Thomas Tillam was a prominent preacher at Hexham, in the north of England.
His vigorous exhortations, based on graphic adaptations of the Book of Revelation, brought scores of people to baptism. Jealous rivals soon complained of his preaching methods to Hansard Knolleys. Knolleys' London congregation provided leadership for many baptists and in 1653 Tillam was called to give an account of himself. The congregation revoked its support of Tillam, who then had no money or credentials to preach.
Tillam set out to find other congregations which might share his views. This led him to Dr Peter Chamberlen, who guided the only baptist congregation which supported the Fifth Monarchy Movement.
The movement was a semi-political pressure group which drew support from ‘fundamentalist’ congregations. It expected Christ's Kingdom (the Fifth Monarchy to follow the four Kingdoms described in Daniel 2) would soon be literally established on earth. To prepare for this, they urged that England quickly pattern its government and laws on the Bible.
This friendship would prove important for the establishment of Sabbath-keeping congregations in England and later the United States. In normal times these two men would never have met.

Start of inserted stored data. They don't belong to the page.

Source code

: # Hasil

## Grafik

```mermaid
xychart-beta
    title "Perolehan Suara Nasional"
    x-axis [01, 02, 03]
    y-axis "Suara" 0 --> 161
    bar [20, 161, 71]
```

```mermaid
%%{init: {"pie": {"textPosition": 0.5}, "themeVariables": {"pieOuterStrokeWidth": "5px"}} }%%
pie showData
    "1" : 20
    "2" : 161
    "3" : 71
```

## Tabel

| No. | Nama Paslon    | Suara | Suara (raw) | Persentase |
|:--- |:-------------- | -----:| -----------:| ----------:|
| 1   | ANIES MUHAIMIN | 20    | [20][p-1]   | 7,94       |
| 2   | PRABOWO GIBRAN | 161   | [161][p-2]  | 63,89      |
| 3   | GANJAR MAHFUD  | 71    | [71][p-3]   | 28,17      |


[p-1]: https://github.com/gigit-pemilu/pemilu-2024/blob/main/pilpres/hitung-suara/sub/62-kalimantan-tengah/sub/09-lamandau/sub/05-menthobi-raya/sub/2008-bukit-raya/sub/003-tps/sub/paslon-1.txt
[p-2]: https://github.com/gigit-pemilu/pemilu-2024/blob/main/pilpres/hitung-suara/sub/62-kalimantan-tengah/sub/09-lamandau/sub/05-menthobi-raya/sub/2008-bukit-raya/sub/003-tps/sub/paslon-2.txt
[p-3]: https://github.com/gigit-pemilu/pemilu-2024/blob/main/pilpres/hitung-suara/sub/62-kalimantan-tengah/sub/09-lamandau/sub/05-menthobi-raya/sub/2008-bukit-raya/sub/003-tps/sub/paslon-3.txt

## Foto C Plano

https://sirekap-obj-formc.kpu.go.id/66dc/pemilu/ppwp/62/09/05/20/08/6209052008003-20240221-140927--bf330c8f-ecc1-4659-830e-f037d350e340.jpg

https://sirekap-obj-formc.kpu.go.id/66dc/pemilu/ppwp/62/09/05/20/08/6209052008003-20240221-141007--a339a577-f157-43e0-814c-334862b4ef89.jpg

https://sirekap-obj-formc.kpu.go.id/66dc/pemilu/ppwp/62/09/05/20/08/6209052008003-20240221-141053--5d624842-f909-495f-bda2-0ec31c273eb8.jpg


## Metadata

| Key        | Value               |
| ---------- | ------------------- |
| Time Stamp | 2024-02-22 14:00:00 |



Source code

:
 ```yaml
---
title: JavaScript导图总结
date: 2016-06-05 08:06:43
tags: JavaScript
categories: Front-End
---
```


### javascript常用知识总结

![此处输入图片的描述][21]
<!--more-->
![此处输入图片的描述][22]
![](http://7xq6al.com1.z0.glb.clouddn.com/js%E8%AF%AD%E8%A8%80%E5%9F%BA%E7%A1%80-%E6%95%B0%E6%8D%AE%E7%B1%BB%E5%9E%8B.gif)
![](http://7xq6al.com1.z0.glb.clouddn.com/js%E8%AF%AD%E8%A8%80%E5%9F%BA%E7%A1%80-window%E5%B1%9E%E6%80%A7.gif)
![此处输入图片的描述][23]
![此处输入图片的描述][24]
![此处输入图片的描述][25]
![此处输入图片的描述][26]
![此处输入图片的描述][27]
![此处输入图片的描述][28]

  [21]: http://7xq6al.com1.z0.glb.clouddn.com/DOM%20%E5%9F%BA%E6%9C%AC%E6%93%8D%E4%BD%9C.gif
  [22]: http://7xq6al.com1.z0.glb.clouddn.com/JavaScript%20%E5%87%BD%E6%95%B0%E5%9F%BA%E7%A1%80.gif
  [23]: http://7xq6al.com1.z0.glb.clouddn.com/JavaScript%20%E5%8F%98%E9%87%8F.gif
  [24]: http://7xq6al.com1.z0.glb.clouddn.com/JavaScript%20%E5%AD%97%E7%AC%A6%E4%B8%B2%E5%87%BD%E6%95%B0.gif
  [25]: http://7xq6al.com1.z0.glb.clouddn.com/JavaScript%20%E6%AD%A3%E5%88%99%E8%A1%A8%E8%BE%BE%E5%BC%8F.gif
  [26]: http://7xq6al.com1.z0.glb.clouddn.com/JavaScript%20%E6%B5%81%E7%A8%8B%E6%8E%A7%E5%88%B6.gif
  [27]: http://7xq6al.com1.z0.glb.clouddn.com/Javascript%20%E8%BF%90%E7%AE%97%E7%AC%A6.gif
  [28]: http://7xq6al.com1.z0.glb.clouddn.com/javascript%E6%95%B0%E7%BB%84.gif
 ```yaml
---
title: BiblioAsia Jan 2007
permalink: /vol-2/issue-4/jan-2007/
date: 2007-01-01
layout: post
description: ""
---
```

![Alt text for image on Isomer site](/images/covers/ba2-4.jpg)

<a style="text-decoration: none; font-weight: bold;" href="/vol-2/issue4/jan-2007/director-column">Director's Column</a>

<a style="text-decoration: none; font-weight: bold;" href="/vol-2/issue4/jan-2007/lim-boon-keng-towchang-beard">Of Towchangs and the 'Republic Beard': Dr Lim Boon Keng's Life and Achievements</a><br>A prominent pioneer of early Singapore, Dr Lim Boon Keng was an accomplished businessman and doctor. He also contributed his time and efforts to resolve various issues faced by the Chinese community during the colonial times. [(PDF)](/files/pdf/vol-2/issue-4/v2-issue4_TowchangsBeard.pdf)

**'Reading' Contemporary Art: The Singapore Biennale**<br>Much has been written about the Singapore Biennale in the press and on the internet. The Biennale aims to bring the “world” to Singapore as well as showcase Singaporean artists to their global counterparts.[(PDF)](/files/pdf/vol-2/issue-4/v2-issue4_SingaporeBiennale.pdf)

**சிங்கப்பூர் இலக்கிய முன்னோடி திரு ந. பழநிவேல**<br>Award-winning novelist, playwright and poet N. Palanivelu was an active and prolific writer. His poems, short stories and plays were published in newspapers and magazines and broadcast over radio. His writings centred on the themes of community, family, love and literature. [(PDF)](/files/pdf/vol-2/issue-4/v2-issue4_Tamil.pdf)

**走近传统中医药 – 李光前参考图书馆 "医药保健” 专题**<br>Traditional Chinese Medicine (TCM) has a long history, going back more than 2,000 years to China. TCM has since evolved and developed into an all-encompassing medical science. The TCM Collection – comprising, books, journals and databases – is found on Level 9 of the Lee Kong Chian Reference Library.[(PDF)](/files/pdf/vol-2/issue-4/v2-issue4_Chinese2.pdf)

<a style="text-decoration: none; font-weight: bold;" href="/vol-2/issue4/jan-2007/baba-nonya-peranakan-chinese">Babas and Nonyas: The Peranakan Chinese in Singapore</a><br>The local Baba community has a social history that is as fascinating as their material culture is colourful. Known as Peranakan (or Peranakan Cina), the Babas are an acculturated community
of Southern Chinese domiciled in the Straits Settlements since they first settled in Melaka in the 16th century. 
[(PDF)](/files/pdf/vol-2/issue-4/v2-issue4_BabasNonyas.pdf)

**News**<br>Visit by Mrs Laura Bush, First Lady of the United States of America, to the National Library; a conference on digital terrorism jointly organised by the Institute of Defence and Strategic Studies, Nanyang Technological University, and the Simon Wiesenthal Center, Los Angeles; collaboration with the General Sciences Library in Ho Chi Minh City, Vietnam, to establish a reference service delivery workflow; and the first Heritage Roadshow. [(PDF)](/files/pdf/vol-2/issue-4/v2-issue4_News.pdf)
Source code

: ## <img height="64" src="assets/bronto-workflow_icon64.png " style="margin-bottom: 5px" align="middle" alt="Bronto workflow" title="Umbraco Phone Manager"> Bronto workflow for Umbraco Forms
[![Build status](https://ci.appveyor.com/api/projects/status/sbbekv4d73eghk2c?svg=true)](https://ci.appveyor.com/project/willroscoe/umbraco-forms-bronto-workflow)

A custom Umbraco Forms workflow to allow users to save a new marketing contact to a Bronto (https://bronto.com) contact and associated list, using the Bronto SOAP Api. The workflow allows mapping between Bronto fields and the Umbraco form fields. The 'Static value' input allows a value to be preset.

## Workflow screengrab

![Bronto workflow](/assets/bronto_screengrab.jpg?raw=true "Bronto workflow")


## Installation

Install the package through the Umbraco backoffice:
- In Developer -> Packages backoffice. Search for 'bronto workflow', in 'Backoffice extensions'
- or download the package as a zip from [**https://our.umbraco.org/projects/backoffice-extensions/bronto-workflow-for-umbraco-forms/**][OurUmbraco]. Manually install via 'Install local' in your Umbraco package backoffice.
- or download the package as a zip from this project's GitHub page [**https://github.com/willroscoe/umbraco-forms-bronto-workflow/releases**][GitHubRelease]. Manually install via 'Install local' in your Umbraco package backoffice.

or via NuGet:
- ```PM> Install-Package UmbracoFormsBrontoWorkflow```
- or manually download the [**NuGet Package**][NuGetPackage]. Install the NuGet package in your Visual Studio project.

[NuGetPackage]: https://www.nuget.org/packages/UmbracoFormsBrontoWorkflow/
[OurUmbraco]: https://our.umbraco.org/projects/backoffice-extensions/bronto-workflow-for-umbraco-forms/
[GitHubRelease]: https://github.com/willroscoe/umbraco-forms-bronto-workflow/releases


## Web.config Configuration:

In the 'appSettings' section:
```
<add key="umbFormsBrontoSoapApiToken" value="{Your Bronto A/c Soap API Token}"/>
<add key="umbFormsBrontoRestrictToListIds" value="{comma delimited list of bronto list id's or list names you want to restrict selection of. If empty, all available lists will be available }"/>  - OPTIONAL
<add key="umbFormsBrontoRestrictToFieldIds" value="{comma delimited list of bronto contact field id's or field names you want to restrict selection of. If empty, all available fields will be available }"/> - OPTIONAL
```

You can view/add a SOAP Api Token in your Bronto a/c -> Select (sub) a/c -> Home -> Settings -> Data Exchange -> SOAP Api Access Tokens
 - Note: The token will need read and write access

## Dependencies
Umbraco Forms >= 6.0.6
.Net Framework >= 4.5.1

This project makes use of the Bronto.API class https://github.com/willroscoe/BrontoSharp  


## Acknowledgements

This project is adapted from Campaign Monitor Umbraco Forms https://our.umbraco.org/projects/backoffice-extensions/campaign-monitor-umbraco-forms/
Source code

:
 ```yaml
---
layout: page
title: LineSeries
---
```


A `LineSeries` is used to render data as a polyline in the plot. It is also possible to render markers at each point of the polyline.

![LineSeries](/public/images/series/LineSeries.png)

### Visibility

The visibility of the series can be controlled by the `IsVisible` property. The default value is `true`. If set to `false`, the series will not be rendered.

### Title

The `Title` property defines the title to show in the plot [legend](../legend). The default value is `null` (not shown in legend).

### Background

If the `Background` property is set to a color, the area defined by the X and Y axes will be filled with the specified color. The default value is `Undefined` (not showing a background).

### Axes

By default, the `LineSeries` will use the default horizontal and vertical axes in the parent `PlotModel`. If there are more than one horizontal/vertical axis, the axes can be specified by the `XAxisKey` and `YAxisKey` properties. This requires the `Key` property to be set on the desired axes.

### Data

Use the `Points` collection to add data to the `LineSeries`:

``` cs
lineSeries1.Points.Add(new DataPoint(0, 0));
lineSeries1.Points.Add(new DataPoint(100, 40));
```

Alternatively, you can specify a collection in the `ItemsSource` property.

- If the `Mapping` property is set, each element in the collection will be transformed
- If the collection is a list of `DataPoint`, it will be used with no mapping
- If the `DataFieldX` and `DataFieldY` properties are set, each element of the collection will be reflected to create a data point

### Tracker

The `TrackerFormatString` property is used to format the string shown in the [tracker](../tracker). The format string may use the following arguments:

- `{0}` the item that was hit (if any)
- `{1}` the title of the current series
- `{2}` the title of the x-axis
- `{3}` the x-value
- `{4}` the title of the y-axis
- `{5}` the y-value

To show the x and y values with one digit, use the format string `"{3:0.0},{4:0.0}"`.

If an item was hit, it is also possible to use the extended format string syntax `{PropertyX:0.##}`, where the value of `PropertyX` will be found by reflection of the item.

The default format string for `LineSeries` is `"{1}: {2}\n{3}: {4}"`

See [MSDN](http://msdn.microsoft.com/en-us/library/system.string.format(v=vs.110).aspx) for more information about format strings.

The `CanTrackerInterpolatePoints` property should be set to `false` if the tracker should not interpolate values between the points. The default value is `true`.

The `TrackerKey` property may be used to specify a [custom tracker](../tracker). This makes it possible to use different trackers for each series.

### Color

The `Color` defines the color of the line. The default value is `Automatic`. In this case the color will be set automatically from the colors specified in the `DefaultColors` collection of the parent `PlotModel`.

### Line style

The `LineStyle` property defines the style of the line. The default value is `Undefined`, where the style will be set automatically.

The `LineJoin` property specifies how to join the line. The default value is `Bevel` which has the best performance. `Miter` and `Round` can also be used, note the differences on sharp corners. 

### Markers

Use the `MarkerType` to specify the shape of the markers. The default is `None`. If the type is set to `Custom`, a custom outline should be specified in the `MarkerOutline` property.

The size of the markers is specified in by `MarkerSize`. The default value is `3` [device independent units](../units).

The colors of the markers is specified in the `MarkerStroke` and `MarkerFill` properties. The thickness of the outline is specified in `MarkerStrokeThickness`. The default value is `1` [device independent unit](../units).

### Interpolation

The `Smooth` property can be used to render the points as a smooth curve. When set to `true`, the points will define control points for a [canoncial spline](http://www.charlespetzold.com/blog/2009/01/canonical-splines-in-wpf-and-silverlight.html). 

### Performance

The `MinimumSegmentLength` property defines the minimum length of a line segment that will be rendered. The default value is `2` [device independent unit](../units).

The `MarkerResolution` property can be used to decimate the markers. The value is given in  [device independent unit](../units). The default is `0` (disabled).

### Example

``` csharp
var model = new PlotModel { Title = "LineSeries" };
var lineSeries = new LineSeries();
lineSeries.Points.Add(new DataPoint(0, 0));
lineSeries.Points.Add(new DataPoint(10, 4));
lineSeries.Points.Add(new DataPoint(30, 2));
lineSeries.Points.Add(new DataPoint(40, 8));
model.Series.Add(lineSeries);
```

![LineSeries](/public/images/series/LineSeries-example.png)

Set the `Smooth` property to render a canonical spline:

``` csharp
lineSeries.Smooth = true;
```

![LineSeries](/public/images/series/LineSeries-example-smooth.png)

Chamberlen was a clean-shaven respected aristocrat and former Royal Physician. He and his father had invented forceps and undertook many good works for the community. Tillam, believed that real men had short hair and long beards, came from a very different social position. He also had an air of wild eccentricity.
Another baptist and moderate Fifth Monarchist was Henry Jessey. He was a gifted preacher with a sound knowledge of Hebrew. He believed that the King James Bible lacked an understanding of Israel's calendar and customs.
Their Discovery of the Sabbath
By 1655 Tillam moved to Colchester. His gifts as a preacher impressed the local mayor who invited him to use the parish church. Enlivened by this opportunity, Tillam baptised over one hundred people in a few months. It is also probable that Tillam came to know Brabourne who lived in the area.
Early in 1656, Tillam began holding services in the parish church on Saturday. Exactly how he arrived at the idea of the Saturday Sabbath is not clear. Through this period, he had remained in regular and close contact with Chamberlen, whose London congregation adopted the Sabbath about the same time. Chamberlen also probably knew Ockford.
Displeased with Tillam's innovation, the authorities had him imprisoned. Like many seventeenth century religious prisoners, Tillam occupied himself in writing and produced his most memorable work: The Seventh Day Sabbath Sought Out and Celebrated published in 1657.
It brought a rush of condemning response. Tillam developed the link between the Sabbath and Biblical prophecy, first suggested by Ockford, into a detailed scenario. The Sabbath, said Tillam, ‘...is in these very last days become the last great controversy between the Saints and the Man of Sin, The Changer of Times and Laws’.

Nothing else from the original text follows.